I had a diva moment once. 

It happened a few years ago, during a business trip to Pittsburgh on an unseasonably warm, 72 degree day in February.



There I was, standing in front of a high-rise building downtown, sipping a Starbucks, wearing a black leather skirt, pumps, an ivory faux Chanel blazer and real Chanel pearls. The ones with the big, showy CC. 

I’ll admit, I was feeling all that. Here, I’d flown in from California to grace this drab little town with my sexy SoCal presence. 

As I glanced around to see who was noticing my glory, a flash of color caught my eye from across the street. 

I saw her coming towards me, this queenly Black woman, head held high like a Masai warrior princess, the aqua blue of her pantsuit every bit the peacock. 
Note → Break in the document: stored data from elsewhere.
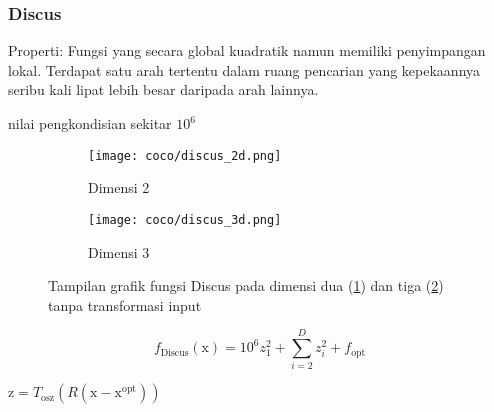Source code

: \subsubsection{Discus}
\noindent Properti:
Fungsi yang secara global kuadratik namun memiliki penyimpangan lokal. Terdapat satu arah tertentu dalam ruang pencarian yang kepekaannya seribu kali lipat lebih besar daripada arah lainnya.
\begin{packed_item}
  \item nilai pengkondisian sekitar $10^6$
\end{packed_item}
\begin{figure}[H]
	\centering
	\begin{subfigure}[b]{0.4\textwidth}
		\centering
		\texttt{[image: coco/discus\_2d.png]}
		\caption{Dimensi 2}
		\label{fig:discus_coco_2d}
	\end{subfigure}
	\hfill
	\begin{subfigure}[b]{0.4\textwidth}
		\centering
		\texttt{[image: coco/discus\_3d.png]}
		\caption{Dimensi 3}
		\label{fig:discus_coco_3d}
	\end{subfigure}
	\caption{Tampilan grafik fungsi Discus pada dimensi dua (\cref{fig:discus_coco_2d}) dan tiga (\cref{fig:discus_coco_3d}) tanpa transformasi input}
	\label{fig:discus_coco}
\end{figure}
\begin{equation}
  f_{\text{Discus}}(\mathrm{x})=10^6z_1^2+\sum_{i=2}^{D}z_i^2+f_{\text{opt}}
\end{equation}
\begin{packed_item}
    \item $\mathrm{z}=T_{\text{osz}}(R(\mathrm{x}-\mathrm{x}^{\text{opt}}))$
\end{packed_item}

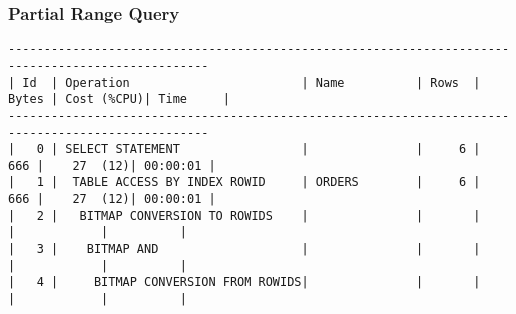 \documentclass[11pt,a4paper,parskip=half]{scrartcl}
\begin{document}
\subsubsection{Partial Range Query}
\begin{lstlisting}
--------------------------------------------------------------------------------------------------                                                                                                                                                                                                           
| Id  | Operation                        | Name          | Rows  | Bytes | Cost (%CPU)| Time     |                                                                                                                                                                                                           
--------------------------------------------------------------------------------------------------                                                                                                                                                                                                           
|   0 | SELECT STATEMENT                 |               |     6 |   666 |    27  (12)| 00:00:01 |                                                                                                                                                                                                           
|   1 |  TABLE ACCESS BY INDEX ROWID     | ORDERS        |     6 |   666 |    27  (12)| 00:00:01 |                                                                                                                                                                                                           
|   2 |   BITMAP CONVERSION TO ROWIDS    |               |       |       |            |          |                                                                                                                                                                                                           
|   3 |    BITMAP AND                    |               |       |       |            |          |                                                                                                                                                                                                           
|   4 |     BITMAP CONVERSION FROM ROWIDS|               |       |       |            |          |                                                                                                                                                                                                           

\end{lstlisting}
\end{document}
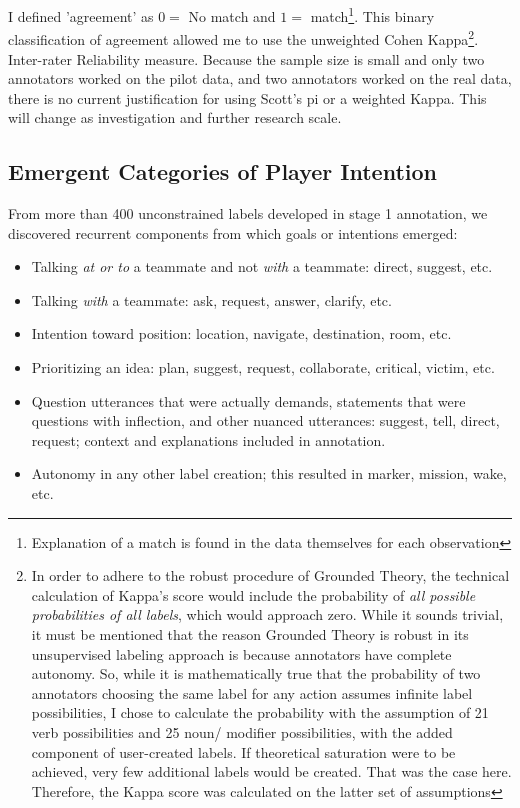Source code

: \documentclass[10pt]{article}
\begin{document}
I defined 'agreement' as $0 = $ No match and $1 =$ match\footnote{Explanation of a match is found in the data themselves for each observation}. This binary classification of agreement allowed me to use the unweighted Cohen Kappa\footnote{In order to adhere to the robust procedure of Grounded Theory, the technical calculation of Kappa's score would include the probability of \textit{all possible probabilities of all labels}, which would approach zero. While it sounds trivial, it must be mentioned that the reason Grounded Theory is robust in its unsupervised labeling approach is because annotators have complete autonomy. So, while it is mathematically true that the probability of two annotators choosing the same label for any action assumes infinite label possibilities, I chose to calculate the probability with the assumption of 21 verb possibilities and 25 noun/ modifier possibilities, with the added component of user-created labels. If theoretical saturation were to be achieved, very few additional labels would be created. That was the case here. Therefore, the Kappa score was calculated on the latter set of assumptions}. Inter-rater Reliability measure. Because the sample size is small and only two annotators worked on the pilot data, and two annotators worked on the real data, there is no current justification for using Scott's pi or a weighted Kappa. This will change as investigation and further research scale.




\subsection{Emergent Categories of Player Intention}
From more than 400 unconstrained labels developed in stage 1 annotation, we discovered recurrent components from which goals or intentions emerged:

\begin{itemize}
    \item Talking \emph{at or to} a teammate and not \emph{with} a teammate: direct, suggest, etc.
    \item Talking \emph{with} a teammate: ask, request, answer, clarify, etc.
    \item Intention toward position: location, navigate, destination, room, etc.
    \item Prioritizing an idea: plan, suggest, request, collaborate, critical, victim, etc.
    \item Question utterances that were actually demands, statements that were questions with inflection, and other nuanced utterances: suggest, tell, direct, request; context and explanations included in annotation.
    \item Autonomy in any other label creation; this resulted in marker, mission, wake, etc.
\end{itemize}
\end{document}
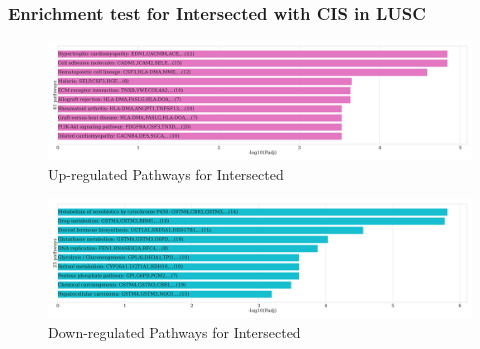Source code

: \documentclass{beamer}
\begin{document}
    \begin{frame}
        \frametitle{Enrichment test for Intersected with CIS in LUSC}

        \begin{figure}
            \includegraphics[width=0.8 \linewidth]{figures/DEG/Enrichment/STAR.SQC-CIS.Both.Up.KEGG.pdf}
            \caption{Up-regulated Pathways for Intersected}
        \end{figure}

        \begin{figure}
            \includegraphics[width=0.8 \linewidth]{figures/DEG/Enrichment/STAR.SQC-CIS.Both.Down.KEGG.pdf}
            \caption{Down-regulated Pathways for Intersected}
        \end{figure}
    \end{frame}
\end{document}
As she passed, she turned, raised her eyebrows just so and called, You a Diva! Then she walked on slowly and deliberately, staring straight ahead.

I laughed under my breath, thinking — takes one to know one.



Maybe you don’t want to be a diva. That’s OK. 

However, one of the ways I learned to stay connected with myself as a woman in the corporate world, was to make more conscious fashion and wardrobe selections. 

As the years went by, and I got some experience under my belt, I began to rethink my default to basic black. I no longer had to prove myself by choosing sedate pantsuits and I began to explore color, textures, a scarf or a bright handbag here or there. And eventually – skirts!

Sometimes, it doesn’t take a lot. Just a touch. An interesting necklace, a colorful top.



Dressing more feminine helped me feel truer to myself and allowed me to carve out a notable, unique persona among my client base and colleagues. Often, my fashion choices gave people something to comment on, or connect about – or simply gave them joy. 

After all, when you think about it, what’s so bad about being a diva — if it means owning yourself fully, embracing your bold or being just a little bit out there?